Arnaldo Antunes não cria personagens. Mesmo que a cada novo trabalho ele se reinvente como roqueiro, sambista, baladeiro, funqueiro, ou um híbrido disso tudo. Ainda assim ele afirma que o ser elétrico de movimentos robóticos que sobe ao palco e o pensador de voz grave e tranquila que fala ao telefone fazem parte de um todo indivisível. “Não acho que é teatral. Sou muito avesso a essa coisa do personagem. O palco é como se fosse um templo, baixa um Arnaldo que talvez seja mais eu que eu mesmo. É um eu diferente, uma incorporação. É mais intenso, um estado diferente”, reflete.

Nessas reinvenções que ele montou uma banda elétrica para revisitar a Jovem Guarda no show Iê Iê Iê e outra pra interpretar seus sambas no recente RSTUVXZ, por exemplo. Agora um novo Arnaldo Antunes chega com O Real Resiste, disco de sonoridade acústica, ritmos lentos e letras emocionadas. O 18º disco do ex-titã, produzido por ele e Gabriel Leite, traz 10 composições inéditas gravadas num sítio-estúdio entre “árvores, banhos de lago, cavalos, cachorros, crianças e galinhas”, como aponta no material enviado à imprensa.

“Eu venho de um disco mais pesado com ritmos caraterísticos e quis fazer uma mudança. O repertório é o mais próximo possível da forma como elas (as canções) nasceram. Remete à fase do Qualquer (2006), um canto mais sereno, mais calmo, com uma formação mais enxuta”, detalha Arnaldo que justifica a mudança de sonoridade com o seu “desejo mudança, inquietação constante por conta do sabor das coisas que vinha compondo”.

Assim como em Qualquer, O Real Resiste conta com Daniel Jobim no piano, Cézar Mendes e Chico Salem no violão, Dadi Carvalho na guitarra e outros instrumentos. Os vocais ficaram com membros da família Antunes. A filha Celeste compartilha os sentimentos paternais de Na Barriga do Vento e a esposa Márcia Xavier faz um carinho na mântrica Luar Arder. A semelhança de sonoridade entre os dois discos, apesar dos 14 anos de distância, segundo Arnaldo, não foi proposital, embora seja evidente. “Na verdade, só me dei conta quando estava no processo. Eu estou num período de querer menos, querer fazer mais tranquilo, mais lento”, completa.
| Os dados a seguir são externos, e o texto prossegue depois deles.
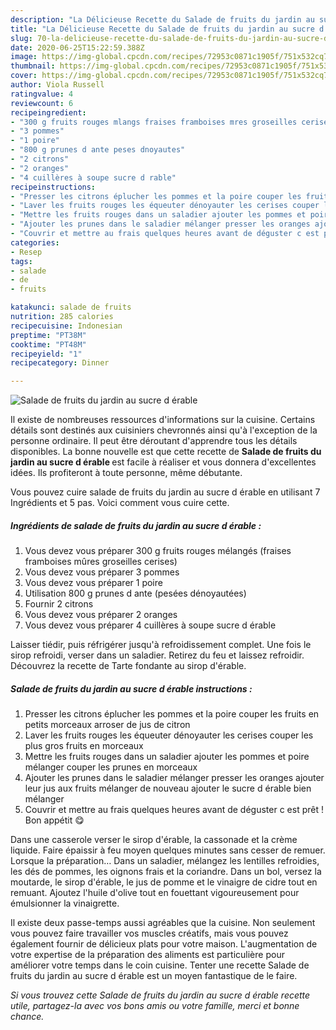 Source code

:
 ```yaml
---
description: "La Délicieuse Recette du Salade de fruits du jardin au sucre d érable"
title: "La Délicieuse Recette du Salade de fruits du jardin au sucre d érable"
slug: 70-la-delicieuse-recette-du-salade-de-fruits-du-jardin-au-sucre-d-erable
date: 2020-06-25T15:22:59.388Z
image: https://img-global.cpcdn.com/recipes/72953c0871c1905f/751x532cq70/salade-de-fruits-du-jardin-au-sucre-d-erable-photo-principale-de-la-recette.jpg
thumbnail: https://img-global.cpcdn.com/recipes/72953c0871c1905f/751x532cq70/salade-de-fruits-du-jardin-au-sucre-d-erable-photo-principale-de-la-recette.jpg
cover: https://img-global.cpcdn.com/recipes/72953c0871c1905f/751x532cq70/salade-de-fruits-du-jardin-au-sucre-d-erable-photo-principale-de-la-recette.jpg
author: Viola Russell
ratingvalue: 4
reviewcount: 6
recipeingredient:
- "300 g fruits rouges mlangs fraises framboises mres groseilles cerises"
- "3 pommes"
- "1 poire"
- "800 g prunes d ante peses dnoyautes"
- "2 citrons"
- "2 oranges"
- "4 cuillères à soupe sucre d rable"
recipeinstructions:
- "Presser les citrons éplucher les pommes et la poire couper les fruits en petits morceaux arroser de jus de citron"
- "Laver les fruits rouges les équeuter dénoyauter les cerises couper les plus gros fruits en morceaux"
- "Mettre les fruits rouges dans un saladier ajouter les pommes et poire mélanger couper les prunes en morceaux"
- "Ajouter les prunes dans le saladier mélanger presser les oranges ajouter leur jus aux fruits mélanger de nouveau ajouter le sucre d érable bien mélanger"
- "Couvrir et mettre au frais quelques heures avant de déguster c est prêt ! Bon appétit 😋"
categories:
- Resep
tags:
- salade
- de
- fruits

katakunci: salade de fruits 
nutrition: 285 calories
recipecuisine: Indonesian
preptime: "PT38M"
cooktime: "PT48M"
recipeyield: "1"
recipecategory: Dinner

---
```



![Salade de fruits du jardin au sucre d érable](https://img-global.cpcdn.com/recipes/72953c0871c1905f/751x532cq70/salade-de-fruits-du-jardin-au-sucre-d-erable-photo-principale-de-la-recette.jpg)

Il existe de nombreuses ressources d'informations sur la cuisine. Certains détails sont destinés aux cuisiniers chevronnés ainsi qu'à l'exception de la personne ordinaire. Il peut être déroutant d'apprendre tous les détails disponibles. La bonne nouvelle est que cette recette de <strong> Salade de fruits du jardin au sucre d érable </strong> est facile à réaliser et vous donnera d'excellentes idées. Ils profiteront à toute personne, même débutante.

<!--inarticleads1-->

Vous pouvez cuire salade de fruits du jardin au sucre d érable en utilisant 7 Ingrédients et 5 pas. Voici comment vous cuire cette.

##### Ingrédients de salade de fruits du jardin au sucre d érable :

1. Vous devez vous préparer 300 g fruits rouges mélangés (fraises framboises mûres groseilles cerises)
1. Vous devez vous préparer 3 pommes
1. Vous devez vous préparer 1 poire
1. Utilisation 800 g prunes d ante (pesées dénoyautées)
1. Fournir 2 citrons
1. Vous devez vous préparer 2 oranges
1. Vous devez vous préparer 4 cuillères à soupe sucre d érable


Laisser tiédir, puis réfrigérer jusqu&#39;à refroidissement complet. Une fois le sirop refroidi, verser dans un saladier. Retirez du feu et laissez refroidir. Découvrez la recette de Tarte fondante au sirop d&#39;érable. 

<!--inarticleads2-->

##### Salade de fruits du jardin au sucre d érable instructions :

1. Presser les citrons éplucher les pommes et la poire couper les fruits en petits morceaux arroser de jus de citron
1. Laver les fruits rouges les équeuter dénoyauter les cerises couper les plus gros fruits en morceaux
1. Mettre les fruits rouges dans un saladier ajouter les pommes et poire mélanger couper les prunes en morceaux
1. Ajouter les prunes dans le saladier mélanger presser les oranges ajouter leur jus aux fruits mélanger de nouveau ajouter le sucre d érable bien mélanger
1. Couvrir et mettre au frais quelques heures avant de déguster c est prêt ! Bon appétit 😋


Dans une casserole verser le sirop d&#39;érable, la cassonade et la crème liquide. Faire épaissir à feu moyen quelques minutes sans cesser de remuer. Lorsque la préparation… Dans un saladier, mélangez les lentilles refroidies, les dés de pommes, les oignons frais et la coriandre. Dans un bol, versez la moutarde, le sirop d&#39;érable, le jus de pomme et le vinaigre de cidre tout en remuant. Ajoutez l&#39;huile d&#39;olive tout en fouettant vigoureusement pour émulsionner la vinaigrette. 

<!--inarticleads1-->

<p>
Il existe deux passe-temps aussi agréables que la cuisine. Non seulement vous pouvez faire travailler vos muscles créatifs, mais vous pouvez également fournir de délicieux plats pour votre maison. L'augmentation de votre expertise de la préparation des aliments est particulière pour améliorer votre temps dans le coin cuisine. Tenter une recette Salade de fruits du jardin au sucre d érable est un moyen fantastique de le faire.
</p>

<p>
<i>Si vous trouvez cette Salade de fruits du jardin au sucre d érable recette utile, partagez-la avec vos bons amis ou votre famille, merci et bonne chance.</i>
</p>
E se menos é mais em O Real Resiste, não é de se estranhar que o disco abra com uma homenagem a João Gilberto, “que dedica todo empenho e amor ao seu engenho para arejar os quartos da canção”, como a diz a letra escrita logo que o mestre da bossa nova morreu em julho de 2019. “Não conheci pessoalmente, mas desde muito jovem o conheci através do meu irmão que tinha os discos. Quando ouvi João pela primeira vez logo fez sentido por que tem um frescor. Quem ouve logo se impressiona e de certa maneira isso vai se manter por que é muito singular”, afirma Arnaldo.
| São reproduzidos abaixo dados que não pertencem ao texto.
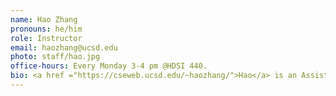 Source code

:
 ```yaml
---
name: Hao Zhang
pronouns: he/him
role: Instructor
email: haozhang@ucsd.edu
photo: staff/hao.jpg
office-hours: Every Monday 3-4 pm @HDSI 440.
bio: <a href ="https://cseweb.ucsd.edu/~haozhang/">Hao</a> is an Assistant Professor at HDSI and CSE. Hao has developed several popular open models and systems such as Vicuna and vLLM.
---
```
Para o compositor de 59 anos, essa tranquilidade do disco é mais maturidade e experiência de vida do que olhos fechados para o que incomoda. Tanto que a faixa que dá nome a O Real Resiste, lançada como single em novembro do ano passado, aponta contra uma série de lástimas que se espalham por tantas sociedades. São desgraças como autoritarismo, fanatismo, homofobia, neonazismo e mula sem cabeça. “Na verdade, o pensamento é ‘espero que o real resista’”, ri o compositor. “O espaço da arte é de liberdade, é onde podemos exercitar nossa utopia. Essa música foi feita num estado de espanto com o que está acontecendo na política do Brasil. Já é espantoso a gente ver as pessoas defendendo tortura, ditadura, preconceito. E é mais curioso ver isso se tornar um projeto de governo”, completa ele que dedica outras duas faixas à questão indígena.
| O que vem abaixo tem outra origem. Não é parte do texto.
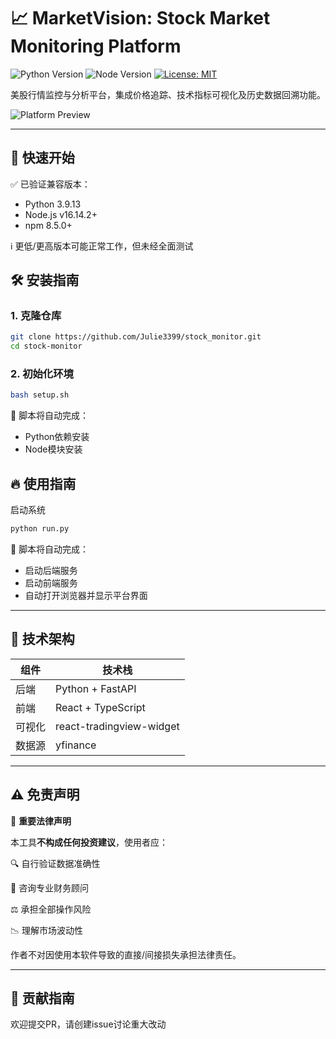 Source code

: # 📈 MarketVision: Stock Market Monitoring Platform

![Python Version](https://img.shields.io/badge/Python-3.9%2B-blue)
![Node Version](https://img.shields.io/badge/Node.js-16%2B-green)
[![License: MIT](https://img.shields.io/badge/License-MIT-yellow.svg)](https://opensource.org/licenses/MIT)

美股行情监控与分析平台，集成价格追踪、技术指标可视化及历史数据回溯功能。

![Platform Preview](https://github.com/user-attachments/assets/bcfeb363-f93a-4d39-8ba5-d7b4b5e111e2)

---
## 🚀 快速开始

✅ 已验证兼容版本：
- Python 3.9.13 
- Node.js v16.14.2+
- npm 8.5.0+

ℹ️ 更低/更高版本可能正常工作，但未经全面测试


## 🛠 安装指南

### 1. 克隆仓库
```bash
git clone https://github.com/Julie3399/stock_monitor.git
cd stock-monitor
```
### 2. 初始化环境
```bash
bash setup.sh
```
📌 脚本将自动完成：
- Python依赖安装
- Node模块安装

## 🔥 使用指南
启动系统
```bash
python run.py
```
📌 脚本将自动完成：
- 启动后端服务
- 启动前端服务
- 自动打开浏览器并显示平台界面
  
---
## 🧩 技术架构

| 组件   | 技术栈                       |
|--------|----------------------------|
| 后端   | Python + FastAPI           | 
| 前端   | React + TypeScript       | 
| 可视化 |  react-tradingview-widget      | 
| 数据源 | yfinance     | 

---
## ⚠️ 免责声明

📌 **重要法律声明** 

本工具**不构成任何投资建议**，使用者应：

🔍 自行验证数据准确性

💼 咨询专业财务顾问

⚖️ 承担全部操作风险

📉 理解市场波动性

作者不对因使用本软件导致的直接/间接损失承担法律责任。

---
## 🤝 贡献指南
欢迎提交PR，请创建issue讨论重大改动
O próximo passo é levar O Real Resiste para a estrada, quando o inclassificável Arnaldo exercitará um novo formato. O show inédito, previsto para estrear em abril, vai trazer cenário e projeções de Márcia Xavier, poemas recitados e canções de várias épocas acompanhadas apenas pelo piano virtuoso do pernambucano Vitor Araújo. “O show RSTUVXZ com dois (músicos) é diferente, por que os dois funcionam como uma banda toda. Esse é um formato inédito, mais enxuto. Fizemos uma seleção de outras músicas que se adequam a esse formato. É uma experiência inédita de intercalar com poemas. Só fiz isso algumas vezes em performances”, empolga-se o artista que já começou os ensaios neste mês.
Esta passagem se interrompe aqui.